──────── Records for this task

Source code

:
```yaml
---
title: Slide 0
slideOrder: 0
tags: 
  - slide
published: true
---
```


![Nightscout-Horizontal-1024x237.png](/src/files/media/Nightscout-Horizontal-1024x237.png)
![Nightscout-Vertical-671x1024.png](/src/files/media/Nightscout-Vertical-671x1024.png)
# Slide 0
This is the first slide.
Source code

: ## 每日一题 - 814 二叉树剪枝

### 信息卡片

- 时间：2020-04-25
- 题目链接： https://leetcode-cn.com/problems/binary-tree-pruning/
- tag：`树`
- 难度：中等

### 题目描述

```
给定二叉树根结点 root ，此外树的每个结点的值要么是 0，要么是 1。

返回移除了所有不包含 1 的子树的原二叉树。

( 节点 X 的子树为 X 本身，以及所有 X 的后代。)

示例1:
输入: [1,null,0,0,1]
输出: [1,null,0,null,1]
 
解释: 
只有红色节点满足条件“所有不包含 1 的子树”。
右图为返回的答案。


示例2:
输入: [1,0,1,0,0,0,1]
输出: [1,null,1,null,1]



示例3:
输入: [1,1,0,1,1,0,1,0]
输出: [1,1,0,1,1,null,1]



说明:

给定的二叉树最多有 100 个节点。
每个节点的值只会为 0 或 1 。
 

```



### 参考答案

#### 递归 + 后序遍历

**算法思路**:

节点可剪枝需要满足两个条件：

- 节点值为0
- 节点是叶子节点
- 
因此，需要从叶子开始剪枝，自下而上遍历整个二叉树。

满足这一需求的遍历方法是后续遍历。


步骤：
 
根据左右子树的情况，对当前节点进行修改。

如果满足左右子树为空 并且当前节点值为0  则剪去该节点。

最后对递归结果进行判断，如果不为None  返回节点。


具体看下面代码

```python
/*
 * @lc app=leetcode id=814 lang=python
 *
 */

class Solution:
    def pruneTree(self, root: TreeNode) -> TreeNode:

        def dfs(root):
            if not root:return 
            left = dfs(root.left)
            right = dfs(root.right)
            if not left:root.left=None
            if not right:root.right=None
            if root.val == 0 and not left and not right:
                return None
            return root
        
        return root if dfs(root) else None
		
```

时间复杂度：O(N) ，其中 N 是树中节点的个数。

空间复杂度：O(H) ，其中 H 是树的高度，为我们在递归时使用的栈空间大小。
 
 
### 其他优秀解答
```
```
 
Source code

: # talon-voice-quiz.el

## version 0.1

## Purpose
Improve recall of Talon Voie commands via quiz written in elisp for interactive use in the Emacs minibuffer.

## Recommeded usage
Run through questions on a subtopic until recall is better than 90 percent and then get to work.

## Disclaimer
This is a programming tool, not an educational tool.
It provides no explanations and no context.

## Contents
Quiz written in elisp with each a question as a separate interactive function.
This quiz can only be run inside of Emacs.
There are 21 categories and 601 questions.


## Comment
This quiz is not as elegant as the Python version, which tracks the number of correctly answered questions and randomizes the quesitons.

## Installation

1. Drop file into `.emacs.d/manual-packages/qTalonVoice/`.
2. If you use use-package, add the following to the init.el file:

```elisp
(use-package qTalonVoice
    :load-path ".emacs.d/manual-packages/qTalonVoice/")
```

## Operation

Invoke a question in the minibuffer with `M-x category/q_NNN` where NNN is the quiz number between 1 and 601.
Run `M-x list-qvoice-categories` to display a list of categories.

────────────────

▸ **Task objective**
Reproduce all of the records exactly.

▸ **Expected answer**
Source code

:
```yaml
---
title: Slide 0
slideOrder: 0
tags: 
  - slide
published: true
---
```


![Nightscout-Horizontal-1024x237.png](/src/files/media/Nightscout-Horizontal-1024x237.png)
![Nightscout-Vertical-671x1024.png](/src/files/media/Nightscout-Vertical-671x1024.png)
# Slide 0
This is the first slide.
Source code

: ## 每日一题 - 814 二叉树剪枝

### 信息卡片

- 时间：2020-04-25
- 题目链接： https://leetcode-cn.com/problems/binary-tree-pruning/
- tag：`树`
- 难度：中等

### 题目描述

```
给定二叉树根结点 root ，此外树的每个结点的值要么是 0，要么是 1。

返回移除了所有不包含 1 的子树的原二叉树。

( 节点 X 的子树为 X 本身，以及所有 X 的后代。)

示例1:
输入: [1,null,0,0,1]
输出: [1,null,0,null,1]
 
解释: 
只有红色节点满足条件“所有不包含 1 的子树”。
右图为返回的答案。


示例2:
输入: [1,0,1,0,0,0,1]
输出: [1,null,1,null,1]



示例3:
输入: [1,1,0,1,1,0,1,0]
输出: [1,1,0,1,1,null,1]



说明:

给定的二叉树最多有 100 个节点。
每个节点的值只会为 0 或 1 。
 

```



### 参考答案

#### 递归 + 后序遍历

**算法思路**:

节点可剪枝需要满足两个条件：

- 节点值为0
- 节点是叶子节点
- 
因此，需要从叶子开始剪枝，自下而上遍历整个二叉树。

满足这一需求的遍历方法是后续遍历。


步骤：
 
根据左右子树的情况，对当前节点进行修改。

如果满足左右子树为空 并且当前节点值为0  则剪去该节点。

最后对递归结果进行判断，如果不为None  返回节点。


具体看下面代码

```python
/*
 * @lc app=leetcode id=814 lang=python
 *
 */

class Solution:
    def pruneTree(self, root: TreeNode) -> TreeNode:

        def dfs(root):
            if not root:return 
            left = dfs(root.left)
            right = dfs(root.right)
            if not left:root.left=None
            if not right:root.right=None
            if root.val == 0 and not left and not right:
                return None
            return root
        
        return root if dfs(root) else None
		
```

时间复杂度：O(N) ，其中 N 是树中节点的个数。

空间复杂度：O(H) ，其中 H 是树的高度，为我们在递归时使用的栈空间大小。
 
 
### 其他优秀解答
```
```
 
Source code

: # talon-voice-quiz.el

## version 0.1

## Purpose
Improve recall of Talon Voie commands via quiz written in elisp for interactive use in the Emacs minibuffer.

## Recommeded usage
Run through questions on a subtopic until recall is better than 90 percent and then get to work.

## Disclaimer
This is a programming tool, not an educational tool.
It provides no explanations and no context.

## Contents
Quiz written in elisp with each a question as a separate interactive function.
This quiz can only be run inside of Emacs.
There are 21 categories and 601 questions.


## Comment
This quiz is not as elegant as the Python version, which tracks the number of correctly answered questions and randomizes the quesitons.

## Installation

1. Drop file into `.emacs.d/manual-packages/qTalonVoice/`.
2. If you use use-package, add the following to the init.el file:

```elisp
(use-package qTalonVoice
    :load-path ".emacs.d/manual-packages/qTalonVoice/")
```

## Operation

Invoke a question in the minibuffer with `M-x category/q_NNN` where NNN is the quiz number between 1 and 601.
Run `M-x list-qvoice-categories` to display a list of categories.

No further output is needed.